Finding the overall fit of a large, unbalanced analysis of variance model can be handled as an optimal scoring problem without
creating large, sparse design matrices. For example, consider an unbalanced full main-effects and interactions ANOVA model
with six factors. Assume that a SAS data set is created with factor-level indicator variables c1
through c6
and dependent variable y
. If each factor level consists of nonblank single characters, you can create a cell indicator in a DATA step with the statement
as follows:
x=compress(c1||c2||c3||c4||c5||c6);
The following statements optimally score x
(by using the OPSCORE
transformation) and do not transform y
:
proc transreg; model identity(y)=opscore(x); output; run;
The final R square reported is the R square for the full analysis of variance model.
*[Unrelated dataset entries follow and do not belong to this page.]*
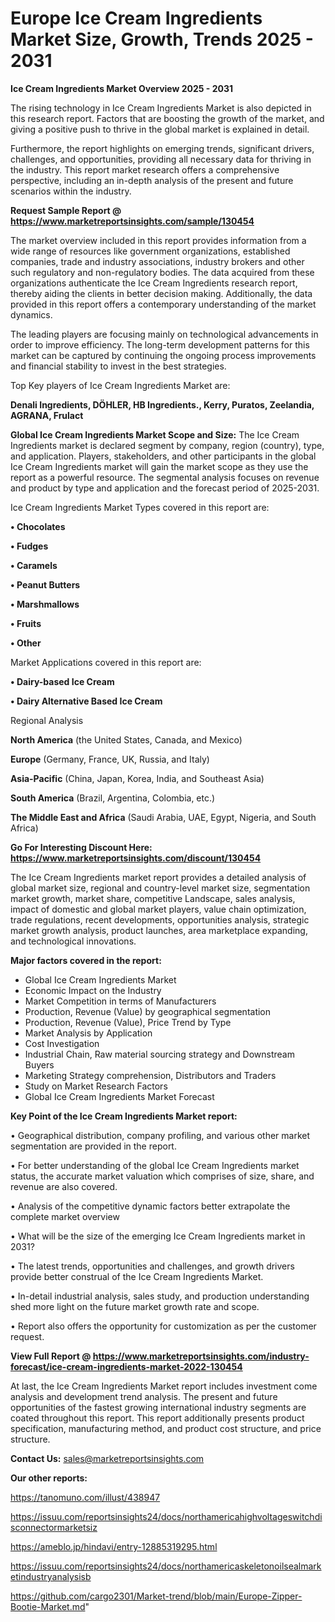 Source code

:  # Europe Ice Cream Ingredients Market Size, Growth, Trends 2025 - 2031

<Strong> Ice Cream Ingredients Market Overview 2025 - 2031</strong>

The rising technology in Ice Cream Ingredients Market is also depicted in this research report. Factors that are boosting the growth of the market, and giving a positive push to thrive in the global market is explained in detail.

Furthermore, the report highlights on emerging trends, significant drivers, challenges, and opportunities, providing all necessary data for thriving in the industry. This report market research offers a comprehensive perspective, including an in-depth analysis of the present and future scenarios within the industry.

<strong>Request Sample Report @ <a href=https://www.marketreportsinsights.com/sample/130454>https://www.marketreportsinsights.com/sample/130454</a></strong>

The market overview included in this report provides information from a wide range of resources like government organizations, established companies, trade and industry associations, industry brokers and other such regulatory and non-regulatory bodies. The data acquired from these organizations authenticate the Ice Cream Ingredients research report, thereby aiding the clients in better decision making. Additionally, the data provided in this report offers a contemporary understanding of the market dynamics.

The leading players are focusing mainly on technological advancements in order to improve efficiency. The long-term development patterns for this market can be captured by continuing the ongoing process improvements and financial stability to invest in the best strategies.

Top Key players of Ice Cream Ingredients Market are:

<strong>Denali Ingredients, DÖHLER, HB Ingredients., Kerry, Puratos, Zeelandia, AGRANA, Frulact</strong>

<strong><b>Global Ice Cream Ingredients Market Scope and Size:</b></strong>
The Ice Cream Ingredients market is declared segment by company, region (country), type, and application. Players, stakeholders, and other participants in the global Ice Cream Ingredients market will gain the market scope as they use the report as a powerful resource. The segmental analysis focuses on revenue and product by type and application and the forecast period of 2025-2031.

Ice Cream Ingredients Market Types covered in this report are:

<strong>• Chocolates

• Fudges

• Caramels

• Peanut Butters

• Marshmallows

• Fruits

• Other</strong>

Market Applications covered in this report are:

<strong>• Dairy-based Ice Cream

• Dairy Alternative Based Ice Cream</strong> 

Regional Analysis

<strong>North America</strong> (the United States, Canada, and Mexico)

<strong>Europe</strong> (Germany, France, UK, Russia, and Italy)

<strong>Asia-Pacific</strong> (China, Japan, Korea, India, and Southeast Asia)

<strong>South America</strong> (Brazil, Argentina, Colombia, etc.)

<strong>The Middle East and Africa</strong> (Saudi Arabia, UAE, Egypt, Nigeria, and South Africa)

<strong>Go For Interesting Discount Here: <a href=https://www.marketreportsinsights.com/discount/130454>https://www.marketreportsinsights.com/discount/130454</a></strong>

The Ice Cream Ingredients market report provides a detailed analysis of global market size, regional and country-level market size, segmentation market growth, market share, competitive Landscape, sales analysis, impact of domestic and global market players, value chain optimization, trade regulations, recent developments, opportunities analysis, strategic market growth analysis, product launches, area marketplace expanding, and technological innovations.

<strong><b>Major factors covered in the report:</b></strong>
<ul>
  <li>Global Ice Cream Ingredients Market </li>
  <li>Economic Impact on the Industry</li>
  <li>Market Competition in terms of Manufacturers</li>
  <li>Production, Revenue (Value) by geographical segmentation</li>
  <li>Production, Revenue (Value), Price Trend by Type</li>
  <li>Market Analysis by Application</li>
  <li>Cost Investigation</li>
  <li>Industrial Chain, Raw material sourcing strategy and Downstream Buyers</li>
  <li>Marketing Strategy comprehension, Distributors and Traders</li>
  <li>Study on Market Research Factors</li>
  <li>Global Ice Cream Ingredients Market Forecast</li>
</ul>

<strong><b>Key Point of the Ice Cream Ingredients Market report:</b></strong>

• Geographical distribution, company profiling, and various other market segmentation are provided in the report.

• For better understanding of the global Ice Cream Ingredients market status, the accurate market valuation which comprises of size, share, and revenue are also covered.

• Analysis of the competitive dynamic factors better extrapolate the complete market overview

• What will be the size of the emerging Ice Cream Ingredients market in 2031?

• The latest trends, opportunities and challenges, and growth drivers provide better construal of the Ice Cream Ingredients Market.

• In-detail industrial analysis, sales study, and production understanding shed more light on the future market growth rate and scope.

• Report also offers the opportunity for customization as per the customer request.

<strong><b>View Full Report @ <a href=https://www.marketreportsinsights.com/industry-forecast/ice-cream-ingredients-market-2022-130454>https://www.marketreportsinsights.com/industry-forecast/ice-cream-ingredients-market-2022-130454</a></b></strong>


At last, the Ice Cream Ingredients Market report includes investment come analysis and development trend analysis. The present and future opportunities of the fastest growing international industry segments are coated throughout this report. This report additionally presents product specification, manufacturing method, and product cost structure, and price structure.

<strong>Contact Us:</strong>
sales@marketreportsinsights.com

<strong>Our other reports:</strong>

<a href=https://tanomuno.com/illust/438947>https://tanomuno.com/illust/438947</a>

<a href=https://issuu.com/reportsinsights24/docs/northamericahighvoltageswitchdisconnectormarketsiz>https://issuu.com/reportsinsights24/docs/northamericahighvoltageswitchdisconnectormarketsiz</a>

<a href=https://ameblo.jp/hindavi/entry-12885319295.html>https://ameblo.jp/hindavi/entry-12885319295.html</a>

<a href=https://issuu.com/reportsinsights24/docs/northamericaskeletonoilsealmarketindustryanalysisb>https://issuu.com/reportsinsights24/docs/northamericaskeletonoilsealmarketindustryanalysisb</a>

<a href=https://github.com/cargo2301/Market-trend/blob/main/Europe-Zipper-Bootie-Market.md>https://github.com/cargo2301/Market-trend/blob/main/Europe-Zipper-Bootie-Market.md</a>"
This R square is the same R square that would be reported by both of the following PROC GLM steps:
proc glm; class x; model y=x; run; proc glm; class c1-c6; model y=c1|c2|c3|c4|c5|c6; run;
PROC TRANSREG optimally scores the classes of x
, within the space of a single variable with values linearly related to the cell means, so the full ANOVA problem is reduced
to a simple regression problem with an optimal independent variable. PROC TRANSREG requires only one iteration to find the
optimal scoring of x
but, by default, performs a second iteration, which reports no data changes.